Voilà qui est intéressant. Ne rien changer aux règles, quand l’inclination principale pour renverser une dynamique serait, au contraire, de tout chambouler. La raison est simple, au fond : le statu quo technologique permettrait, éventuellement, aux plus petites équipes de rattraper les plus grandes.

« Chaque fois qu’ils changent les règles, les grosses équipes avec beaucoup de moyens vont prendre de l’avance. En raison de la force de nos ressources, Ferrari, Red Bull et nous, notre vitesse de développement est beaucoup plus rapide. Donc, ne changez rien. Plus les règles restent stables, plus les performances vont converger. On tend à être proactifs. Mercedes gagne six fois et tout le monde veut changer les courses. C’était Red Bull avant, Ferrari avant. Laissez plutôt les autres nous rattraper. »

Plafond salarial

En conférence de presse jeudi, le pilote Mercedes Lewis Hamilton et le pilote Racing Point Lance Stroll se sont prononcés sur les changements qui seraient salutaires à la F1. Essentiellement, Hamilton a parlé d’un retour en arrière technologique, pour compliquer la vie aux pilotes. Retour aux moteurs 12 cylindres, aux boîtes de vitesses manuelles, la fin de l’aide au pilotage au volant, et ainsi de suite.

Stroll a plutôt parlé d’un plafond salarial, comme c’est le cas dans les grandes ligues de sport professionnel.

À l’évocation des suggestions de son pilote, Wolff s’est saisi le front d’une manière théâtrale. Rien de bien méchant, c’était pour divertir la galerie.

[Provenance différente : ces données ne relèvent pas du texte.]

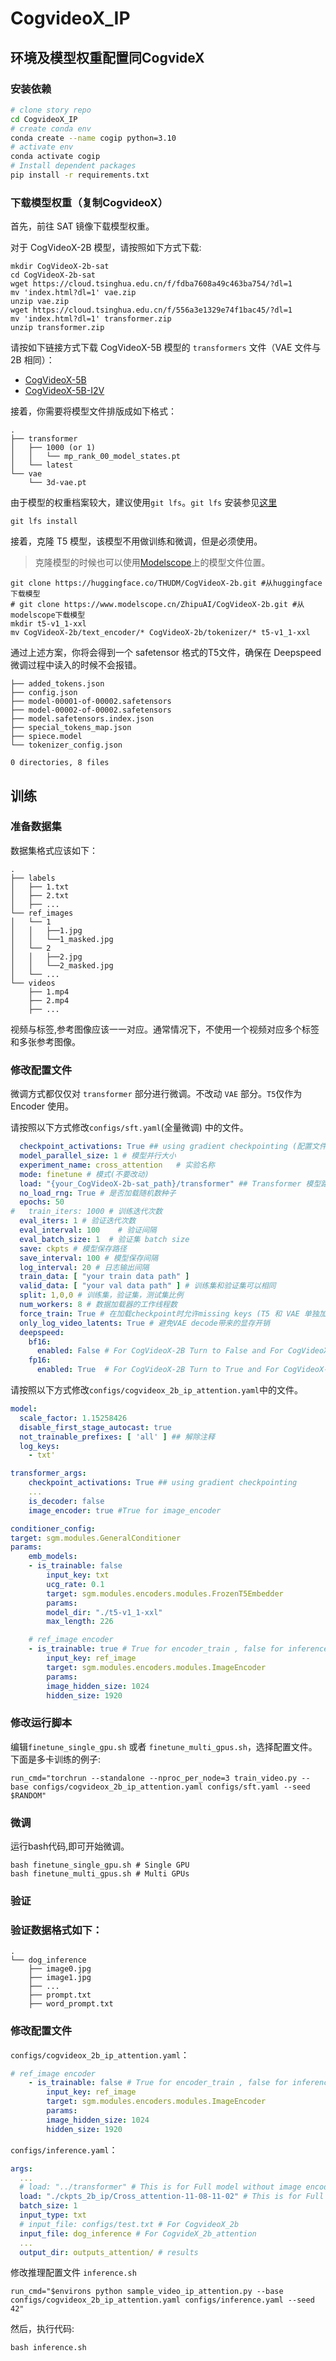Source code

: # CogvideoX_IP

## 环境及模型权重配置同CogvideX
### 安装依赖
```bash
# clone story repo
cd CogvideoX_IP
# create conda env
conda create --name cogip python=3.10
# activate env
conda activate cogip
# Install dependent packages
pip install -r requirements.txt
```
### 下载模型权重（复制CogvideoX）
首先，前往 SAT 镜像下载模型权重。

对于 CogVideoX-2B 模型，请按照如下方式下载:

```shell
mkdir CogVideoX-2b-sat
cd CogVideoX-2b-sat
wget https://cloud.tsinghua.edu.cn/f/fdba7608a49c463ba754/?dl=1
mv 'index.html?dl=1' vae.zip
unzip vae.zip
wget https://cloud.tsinghua.edu.cn/f/556a3e1329e74f1bac45/?dl=1
mv 'index.html?dl=1' transformer.zip
unzip transformer.zip
```

请按如下链接方式下载 CogVideoX-5B 模型的 `transformers` 文件（VAE 文件与 2B 相同）：

+ [CogVideoX-5B](https://cloud.tsinghua.edu.cn/d/fcef5b3904294a6885e5/?p=%2F&mode=list)
+ [CogVideoX-5B-I2V](https://cloud.tsinghua.edu.cn/d/5cc62a2d6e7d45c0a2f6/?p=%2F1&mode=list)

接着，你需要将模型文件排版成如下格式：

```
.
├── transformer
│   ├── 1000 (or 1)
│   │   └── mp_rank_00_model_states.pt
│   └── latest
└── vae
    └── 3d-vae.pt
```

由于模型的权重档案较大，建议使用`git lfs`。`git lfs`
安装参见[这里](https://github.com/git-lfs/git-lfs?tab=readme-ov-file#installing)

```shell
git lfs install
```

接着，克隆 T5 模型，该模型不用做训练和微调，但是必须使用。
> 克隆模型的时候也可以使用[Modelscope](https://modelscope.cn/models/ZhipuAI/CogVideoX-2b)上的模型文件位置。

```shell
git clone https://huggingface.co/THUDM/CogVideoX-2b.git #从huggingface下载模型
# git clone https://www.modelscope.cn/ZhipuAI/CogVideoX-2b.git #从modelscope下载模型
mkdir t5-v1_1-xxl
mv CogVideoX-2b/text_encoder/* CogVideoX-2b/tokenizer/* t5-v1_1-xxl
```

通过上述方案，你将会得到一个 safetensor 格式的T5文件，确保在 Deepspeed微调过程中读入的时候不会报错。

```
├── added_tokens.json
├── config.json
├── model-00001-of-00002.safetensors
├── model-00002-of-00002.safetensors
├── model.safetensors.index.json
├── special_tokens_map.json
├── spiece.model
└── tokenizer_config.json

0 directories, 8 files
```

## 训练
### 准备数据集

数据集格式应该如下：

```
.
├── labels
│   ├── 1.txt
│   ├── 2.txt
│   ├── ...
└── ref_images
│   └── 1
│   │   ├──1.jpg
│   │   └──1_masked.jpg
│   └── 2
│   │   ├──2.jpg
│   │   └──2_masked.jpg
│   └── ...  
└── videos
    ├── 1.mp4
    ├── 2.mp4
    ├── ...  
```

视频与标签,参考图像应该一一对应。通常情况下，不使用一个视频对应多个标签和多张参考图像。

### 修改配置文件
微调方式都仅仅对 `transformer` 部分进行微调。不改动 `VAE` 部分。`T5`仅作为Encoder 使用。

请按照以下方式修改`configs/sft.yaml`(全量微调) 中的文件。

```yaml
  checkpoint_activations: True ## using gradient checkpointing (配置文件中的两个checkpoint_activations都需要设置为True)
  model_parallel_size: 1 # 模型并行大小
  experiment_name: cross_attention   # 实验名称
  mode: finetune # 模式(不要改动)
  load: "{your_CogVideoX-2b-sat_path}/transformer" ## Transformer 模型路径
  no_load_rng: True # 是否加载随机数种子
  epochs: 50 
#   train_iters: 1000 # 训练迭代次数
  eval_iters: 1 # 验证迭代次数
  eval_interval: 100    # 验证间隔
  eval_batch_size: 1  # 验证集 batch size
  save: ckpts # 模型保存路径 
  save_interval: 100 # 模型保存间隔
  log_interval: 20 # 日志输出间隔
  train_data: [ "your train data path" ]
  valid_data: [ "your val data path" ] # 训练集和验证集可以相同
  split: 1,0,0 # 训练集，验证集，测试集比例
  num_workers: 8 # 数据加载器的工作线程数
  force_train: True # 在加载checkpoint时允许missing keys (T5 和 VAE 单独加载)
  only_log_video_latents: True # 避免VAE decode带来的显存开销
  deepspeed:
    bf16:
      enabled: False # For CogVideoX-2B Turn to False and For CogVideoX-5B Turn to True
    fp16:
      enabled: True  # For CogVideoX-2B Turn to True and For CogVideoX-5B Turn to False
```

请按照以下方式修改`configs/cogvideox_2b_ip_attention.yaml`中的文件。

```yaml
model:
  scale_factor: 1.15258426
  disable_first_stage_autocast: true
  not_trainable_prefixes: [ 'all' ] ## 解除注释
  log_keys:
    - txt'

transformer_args:
    checkpoint_activations: True ## using gradient checkpointing
    ...
    is_decoder: false
    image_encoder: true #True for image_encoder

conditioner_config:
target: sgm.modules.GeneralConditioner
params:
    emb_models:
    - is_trainable: false 
        input_key: txt
        ucg_rate: 0.1
        target: sgm.modules.encoders.modules.FrozenT5Embedder
        params:
        model_dir: "./t5-v1_1-xxl"
        max_length: 226

    # ref_image encoder
    - is_trainable: true # True for encoder_train , false for inference
        input_key: ref_image
        target: sgm.modules.encoders.modules.ImageEncoder
        params:
        image_hidden_size: 1024
        hidden_size: 1920

```

### 修改运行脚本

编辑`finetune_single_gpu.sh` 或者 `finetune_multi_gpus.sh`，选择配置文件。下面是多卡训练的例子:

```
run_cmd="torchrun --standalone --nproc_per_node=3 train_video.py --base configs/cogvideox_2b_ip_attention.yaml configs/sft.yaml --seed $RANDOM"
```
### 微调

运行bash代码,即可开始微调。

```shell
bash finetune_single_gpu.sh # Single GPU
bash finetune_multi_gpus.sh # Multi GPUs
```

### 验证

### 验证数据格式如下：
```
.
└── dog_inference
    ├── image0.jpg
    ├── image1.jpg
    ├── ... 
    ├── prompt.txt 
    ├── word_prompt.txt
```
### 修改配置文件
`configs/cogvideox_2b_ip_attention.yaml`：
```yaml
# ref_image encoder
    - is_trainable: false # True for encoder_train , false for inference
        input_key: ref_image
        target: sgm.modules.encoders.modules.ImageEncoder
        params:
        image_hidden_size: 1024
        hidden_size: 1920
```
`configs/inference.yaml`：

```yaml
args:
  ...
  # load: "../transformer" # This is for Full model without image encoder
  load: "./ckpts_2b_ip/Cross_attention-11-08-11-02" # This is for Full model with image encoder
  batch_size: 1
  input_type: txt
  # input_file: configs/test.txt # For CogvideoX_2b
  input_file: dog_inference # For CogvideX_2b_attention
  ...
  output_dir: outputs_attention/ # results
```

修改推理配置文件 `inference.sh`

```
run_cmd="$environs python sample_video_ip_attention.py --base configs/cogvideox_2b_ip_attention.yaml configs/inference.yaml --seed 42"
```

然后，执行代码:

```
bash inference.sh 
```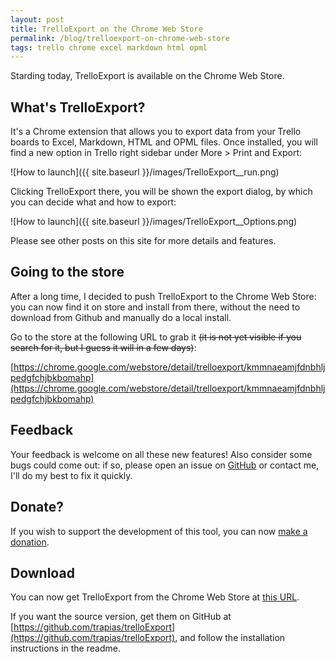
 ```yaml
---
layout: post
title: TrelloExport on the Chrome Web Store
permalink: /blog/trelloexport-on-chrome-web-store
tags: trello chrome excel markdown html opml
---
```


Starding today, TrelloExport is available on the Chrome Web Store.

## What's TrelloExport?
It's a Chrome extension that allows you to export data from your Trello boards to Excel, Markdown, HTML and OPML files.
Once installed, you will find a new option in Trello right sidebar under More > Print and Export:

![How to launch]({{ site.baseurl }}/images/TrelloExport__run.png)

Clicking TrelloExport there, you will be shown the export dialog, by which you can decide what and how to export:

![How to launch]({{ site.baseurl }}/images/TrelloExport__Options.png)

Please see other posts on this site for more details and features.


## Going to the store
After a long time, I decided to push TrelloExport to the Chrome Web Store: you can now find it on store and install from there, without the need to download from Github and manually do a local install.

Go to the store at the following URL to grab it ~~(it is not yet visible if you search for it, but I guess it will in a few days)~~:

[https://chrome.google.com/webstore/detail/trelloexport/kmmnaeamjfdnbhljpedgfchjbkbomahp](https://chrome.google.com/webstore/detail/trelloexport/kmmnaeamjfdnbhljpedgfchjbkbomahp)



## Feedback
Your feedback is welcome on all these new features! Also consider some bugs could come out: if so, please open an issue on [GitHub](https://github.com/trapias/trelloExport/issues) or contact me, I'll do my best to fix it quickly.

## Donate?
If you wish to support the development of this tool, you can now [make a donation](https://trapias.github.io/donate/).

## Download
You can now get TrelloExport from the Chrome Web Store at [this URL](https://chrome.google.com/webstore/detail/trelloexport/kmmnaeamjfdnbhljpedgfchjbkbomahp).

If you want the source version, get them on GitHub at [https://github.com/trapias/trelloExport](https://github.com/trapias/trelloExport), and follow the installation instructions in the readme.
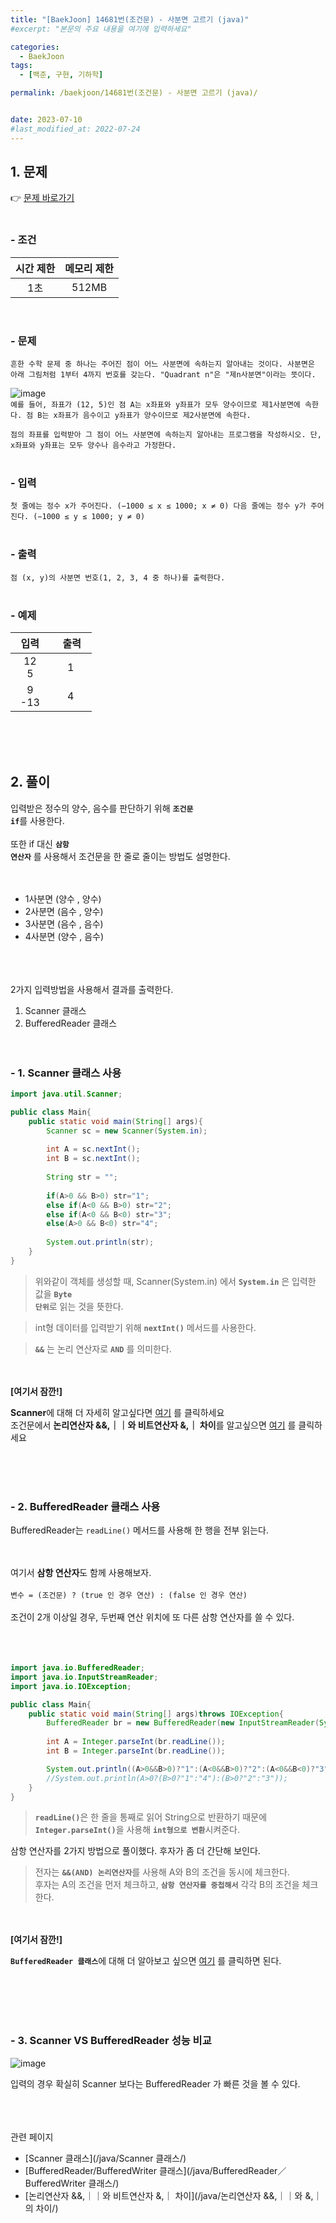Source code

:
 ```yaml
---
title: "[BaekJoon] 14681번(조건문) - 사분면 고르기 (java)"
#excerpt: "본문의 주요 내용을 여기에 입력하세요"

categories:
  - BaekJoon
tags:
  - [백준, 구현, 기하학]

permalink: /baekjoon/14681번(조건문) - 사분면 고르기 (java)/


date: 2023-07-10
#last_modified_at: 2022-07-24
---
```


## 1. 문제
👉 [문제 바로가기](https://www.acmicpc.net/problem/14681)<br><br>
###  - 조건
  
| 시간 제한 | 메모리 제한 |
|:--------:|:--------:|
|1초|512MB|

<br>

### - 문제
```흔한 수학 문제 중 하나는 주어진 점이 어느 사분면에 속하는지 알아내는 것이다. 사분면은 아래 그림처럼 1부터 4까지 번호를 갖는다. "Quadrant n"은 "제n사분면"이라는 뜻이다.```<br>

![image](https://github.com/cjoungi/cjoungi.github.io/assets/113075984/d7f11849-16d7-4ef8-be6b-f91121ad12ea)<br>
```예를 들어, 좌표가 (12, 5)인 점 A는 x좌표와 y좌표가 모두 양수이므로 제1사분면에 속한다. 점 B는 x좌표가 음수이고 y좌표가 양수이므로 제2사분면에 속한다.```<br>

```점의 좌표를 입력받아 그 점이 어느 사분면에 속하는지 알아내는 프로그램을 작성하시오. 단, x좌표와 y좌표는 모두 양수나 음수라고 가정한다.```
<br><br>

### - 입력
```첫 줄에는 정수 x가 주어진다. (−1000 ≤ x ≤ 1000; x ≠ 0) 다음 줄에는 정수 y가 주어진다. (−1000 ≤ y ≤ 1000; y ≠ 0)```
<br><br>

### - 출력
```점 (x, y)의 사분면 번호(1, 2, 3, 4 중 하나)를 출력한다.```
<br><br>

### - 예제
  
| &nbsp;&nbsp;입력&nbsp;&nbsp; | &nbsp;&nbsp; 출력&nbsp;&nbsp; |
|:--------:|:--------:|
|12<br>5|1|
|9<br>-13|4|

  
<br><br><br>


## 2. 풀이
입력받은 정수의 양수, 음수를 판단하기 위해 <code><b>조건문 if</b></code>를 사용한다.<br><br>
또한 if 대신 <code><b>삼항 연산자</b></code> 를 사용해서 조건문을 한 줄로 줄이는 방법도 설명한다.
<br><br><br>

- 1사분면 (양수 , 양수) 
- 2사분면 (음수 , 양수) 
- 3사분면 (음수 , 음수) 
- 4사분면 (양수 , 음수) 

<br><br><br>
2가지 입력방법을 사용해서 결과를 출력한다.

1. Scanner 클래스
2. BufferedReader 클래스
<br><br><br>

### - 1. Scanner 클래스 사용
```java
import java.util.Scanner;

public class Main{
    public static void main(String[] args){
        Scanner sc = new Scanner(System.in);
        
        int A = sc.nextInt();
        int B = sc.nextInt();
        
        String str = "";
        
        if(A>0 && B>0) str="1";
        else if(A<0 && B>0) str="2";
        else if(A<0 && B<0) str="3";
        else(A>0 && B<0) str="4";
        
        System.out.println(str);
    }
}
```
> 위와같이 객체를 생성할 때, Scanner(System.in) 에서 <code><b>System.in</b></code> 은 입력한 값을 <code><b>Byte 단위</b></code>로 읽는 것을 뜻한다.

> int형 데이터를 입력받기 위해 <code><b>nextInt()</b></code> 메서드를 사용한다.

> <code><b>&&</b></code> 는 논리 연산자로 <code><b>AND</b></code> 를 의미한다.

<br><br>
<b>[여기서 잠깐!]</b>
<div class="box"><b>Scanner</b>에 대해 더 자세히 알고싶다면 <a href="/java/Scanner 클래스/"> 여기</a> 를 클릭하세요</div>
<div class="box">조건문에서 <b>논리연산자 &&,｜｜와 비트연산자 &,｜ 차이</b>를 알고싶으면 <a href="/java/논리연산자 &&,｜｜와 &,｜의 차이/"> 여기</a> 를 클릭하세요</div>

<br><br><br>

### - 2. BufferedReader 클래스 사용
BufferedReader는 `readLine()` 메서드를 사용해 한 행을 전부 읽는다.<br><br><br>

여기서 <b>삼항 연산자</b>도 함께 사용해보자.<br><br>
```변수 = (조건문) ? (true 인 경우 연산) : (false 인 경우 연산)```
<br><br>
조건이 2개 이상일 경우, 두번째 연산 위치에 또 다른 삼항 연산자를 쓸 수 있다.
<br><br><br><br>


```java
import java.io.BufferedReader;
import java.io.InputStreamReader;
import java.io.IOException;

public class Main{
    public static void main(String[] args)throws IOException{
        BufferedReader br = new BufferedReader(new InputStreamReader(System.in));
        
        int A = Integer.parseInt(br.readLine());
        int B = Integer.parseInt(br.readLine());

        System.out.println((A>0&&B>0)?"1":(A<0&&B>0)?"2":(A<0&&B<0)?"3":"4");
        //System.out.println(A>0?(B>0?"1":"4"):(B>0?"2":"3"));
    }
}
```
> <code><b>readLine()</b></code>은 한 줄을 통째로 읽어 String으로 반환하기 때문에 <code><b>Integer.parseInt()</b></code>을 사용해 <code><b>int형으로 변환</b></code>시켜준다.

삼항 연산자를 2가지 방법으로 풀이했다. 후자가 좀 더 간단해 보인다.<br>
> 전자는 <code><b>&&(AND) 논리연산자</b></code>를 사용해 A와 B의 조건을 동시에 체크한다.<br>
후자는 A의 조건을 먼저 체크하고, <code><b>삼항 연산자를 중첩해서</b></code> 각각 B의 조건을 체크한다.  

<br><br>
<b>[여기서 잠깐!]</b>
<div class="box"><code><b>BufferedReader 클래스</b></code>에 대해 더 알아보고 싶으면 <a href="/java/BufferedReader／BufferedWriter 클래스/"> 여기</a> 를 클릭하면 된다.</div>



<br><br><br><br>

### - 3. Scanner VS BufferedReader 성능 비교
![image](https://github.com/cjoungi/cjoungi.github.io/assets/113075984/3d239241-74f2-471b-b45d-e34624018107)


입력의 경우 확실히 Scanner 보다는 <span class="color">BufferedReader 가 빠른 것을 볼 수 있다.</span>


<br><br><br>
<span class="color">관련 페이지</span><br>
- [Scanner 클래스](/java/Scanner 클래스/)
- [BufferedReader/BufferedWriter 클래스](/java/BufferedReader／BufferedWriter 클래스/)
- [논리연산자 &&,｜｜와 비트연산자 &,｜ 차이](/java/논리연산자 &&,｜｜와 &,｜의 차이/)
<br><br><br>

« On aime le son des V12, on aime les vieilles voitures, on aime voir les pilotes changer de vitesse, subir les vibrations. Faites-leur vivre tout ça et ils vont se plaindre. On est rendus ailleurs. On est dans le développement durable. Les plus jeunes générations ne sont pas intéressées par le V12 comme on l’a connu. On a les moteurs les plus efficaces, les plus puissants dans ces voitures. Notre technologie a rendu ces voitures fantastiques.

« On ne peut pas retourner en arrière. Si on plaçait une ancienne voiture sur la piste et qu’on installait un pilote d’aujourd’hui à l’intérieur, il dirait que c’est lent, que ça répond mal dans les virages, que l’apparence est dépassée. »

« On voit le passé avec trop de nostalgie. » — Toto Wolff, PDG de Mercedes

Au sujet du plafond salarial, Wolff a laissé tomber que ça s’en venait, en 2021, au moment de la refonte des règlements en F1. Soulignons que dans la forme actuelle, les équipes de fond de grille ont des budgets d’exploitation parfois quatre fois moins élevés que ceux des écuries de pointe.

Wolff a ajouté que ce serait un plafond imposé d’un coup sec, et que c’était mieux ainsi. Qu’il pourrait alors restructurer les activités de l’écurie de F1 Mercedes d’une manière permanente. Il a toutefois promis de le faire en douceur pour ses employés, citant notamment les autres projets d’ingénierie dans lesquels l’entreprise est engagée.

« La F1 est une méritocratie, un élitisme sans compromis. Les meilleurs pilotes et les meilleures voitures gagnent. La F1 a toujours été ainsi. Est-il temps de se dire que ça ne peut plus continuer, car nos budgets augmentent sans cesse depuis 30 ans ? Peut-être. On croit que la F1 va survivre si les équipes font des profits. On voit la même chose dans chaque ligue sportive, les équipes ont une certaine valeur. Ce sont des entreprises indépendantes qui peuvent prospérer. »

Fin du déjeuner, retour à la course.